The rupee surrendered initial gains and fell for the second day, losing eight paise to 62.09 against the dollar on Wednesday as concerns about the US Federal Reserve tapering its stimulus programme outweighed the RBI’s surprise status quo decision on interest rates.
Demand from importers for the dollar, which strengthened overseas, also put pressure on the rupee, while sustained capital inflows restricted the fall.
The rupee opened strong at 61.90 a dollar from the previous close of 62.01 at the interbank foreign exchange market. It climbed to 61.77 on a smart rebound in domestic stocks after the central bank unexpectedly kept all key policy rates unchanged in its Mid-Quarter Monetary Policy Review.
The RBI left the key repo rate at 7.75 per cent and the cash reserve ratio at 4 per cent. Analysts had expected a 25 bps increase in the repo rate after both retail and wholesale inflation remained high in November.
However, the rupee fell on dollar demand from importers to a low of 62.18 before ending at 62.09, a loss of eight paise or 0.13 per cent.
“Rupee was immediately seen appreciating (after RBI policy) but it was a short-lived impact.

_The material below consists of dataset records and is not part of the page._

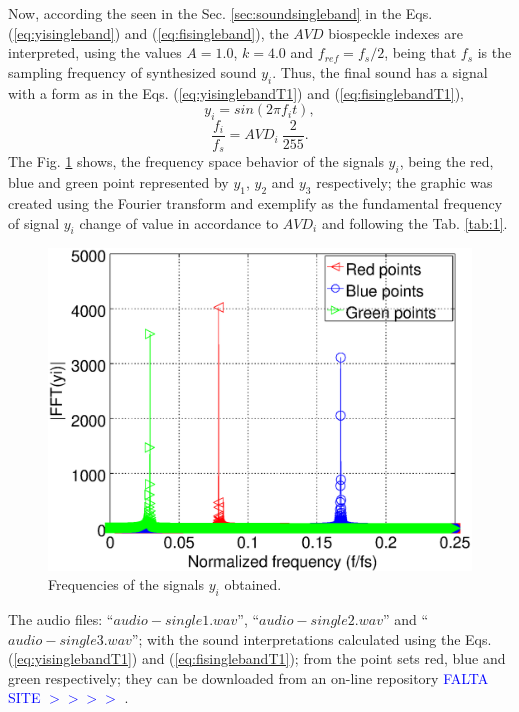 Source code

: \documentclass[review]{elsarticle}
\begin{document}
Now, according the seen in the Sec. \ref{sec:soundsingleband} in the 
Eqs. (\ref{eq:yisingleband}) and (\ref{eq:fisingleband}), the $AVD$ biospeckle
indexes are interpreted, using the values $A=1.0$, $k=4.0$ and $f_{ref}=f_s/2$,
being that $f_s$ is the sampling frequency of synthesized sound $y_i$. Thus,
the final sound has a signal with a form as in the Eqs. (\ref{eq:yisinglebandT1})
and (\ref{eq:fisinglebandT1}),
\begin{equation}\label{eq:yisinglebandT1}
 y_i= sin \left( 2 \pi f_i t \right),
\end{equation}
\begin{equation}\label{eq:fisinglebandT1}
 \frac{f_i}{f_s}=  AVD_i~\frac{2}{255}.
\end{equation}
The Fig. \ref{fig:image-freq-single} shows, the frequency space behavior of the
signals $y_i$, being the red, blue and green point represented by $y_1$, $y_2$ and $y_3$ 
respectively; the graphic was created using the Fourier transform and exemplify
as the fundamental frequency of signal $y_i$ change of value in accordance to $AVD_i$
and following the Tab. \ref{tab:1}.
\begin{figure}[ht!]
\centering
\includegraphics[width=0.5\columnwidth]{image-freq-single.eps}
\caption{Frequencies of the signals $y_i$ obtained.}
\label{fig:image-freq-single}
\end{figure}

The audio files: ``$audio-single1.wav$'', ``$audio-single2.wav$'' and ``$audio-single3.wav$''; 
with the sound interpretations calculated using the Eqs. (\ref{eq:yisinglebandT1}) 
and (\ref{eq:fisinglebandT1}); from the point sets red, blue and green respectively; 
they can be downloaded from an on-line repository \textcolor{blue}{FALTA SITE $>>>>$} \cite{BSLTLSINGLE}.


\end{document}
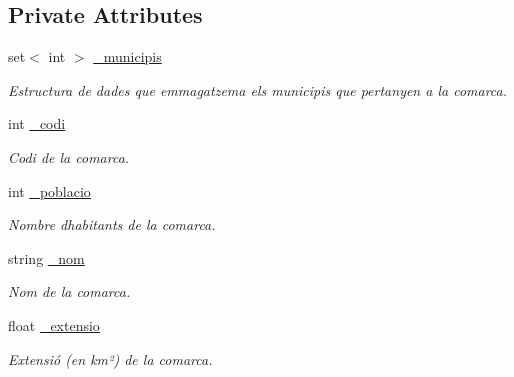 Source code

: \subsection*{Private Attributes}
\begin{DoxyCompactItemize}
\item 
\mbox{\label{classComarca_a8d445f43210359e5c6a86e1f6bbeb3f5}} 
set$<$ int $>$ \hyperlink{classComarca_a8d445f43210359e5c6a86e1f6bbeb3f5}{\+\_\+municipis}
\begin{DoxyCompactList}\small\item\em Estructura de dades que emmagatzema els municipis que pertanyen a la comarca. \end{DoxyCompactList}\item 
\mbox{\label{classComarca_ac8e4ac6d11804c90823ab02611bb6786}} 
int \hyperlink{classComarca_ac8e4ac6d11804c90823ab02611bb6786}{\+\_\+codi}
\begin{DoxyCompactList}\small\item\em Codi de la comarca. \end{DoxyCompactList}\item 
\mbox{\label{classComarca_a23d7f955141f175b887d9010ffd583e8}} 
int \hyperlink{classComarca_a23d7f955141f175b887d9010ffd583e8}{\+\_\+poblacio}
\begin{DoxyCompactList}\small\item\em Nombre d\textquotesingle{}habitants de la comarca. \end{DoxyCompactList}\item 
\mbox{\label{classComarca_a7af15f652d23d65d240943b06c351f0d}} 
string \hyperlink{classComarca_a7af15f652d23d65d240943b06c351f0d}{\+\_\+nom}
\begin{DoxyCompactList}\small\item\em Nom de la comarca. \end{DoxyCompactList}\item 
\mbox{\label{classComarca_adaf90baa4038057902deb537af5f1fe7}} 
float \hyperlink{classComarca_adaf90baa4038057902deb537af5f1fe7}{\+\_\+extensio}
\begin{DoxyCompactList}\small\item\em Extensió (en km²) de la comarca. \end{DoxyCompactList}\end{DoxyCompactItemize}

Later in the session, rupee was seen weakening ahead of the next important event of the day — the Fed’s decision on quantitative easing, which will decide the further direction of the market,” said Abhishek Goenka, CEO of India Forex Advisors.
The 30-share benchmark Sensex rose 247.72 points, or 1.2 per cent, after six straight days of losses. Foreign institutional investors bought shares worth a net Rs 249.93 crore on Tuesday, according to provisional data.
The dollar index was up 0.07 per cent ahead of the outcome of the US Federal Reserve meeting later today on the future of stimulus measures.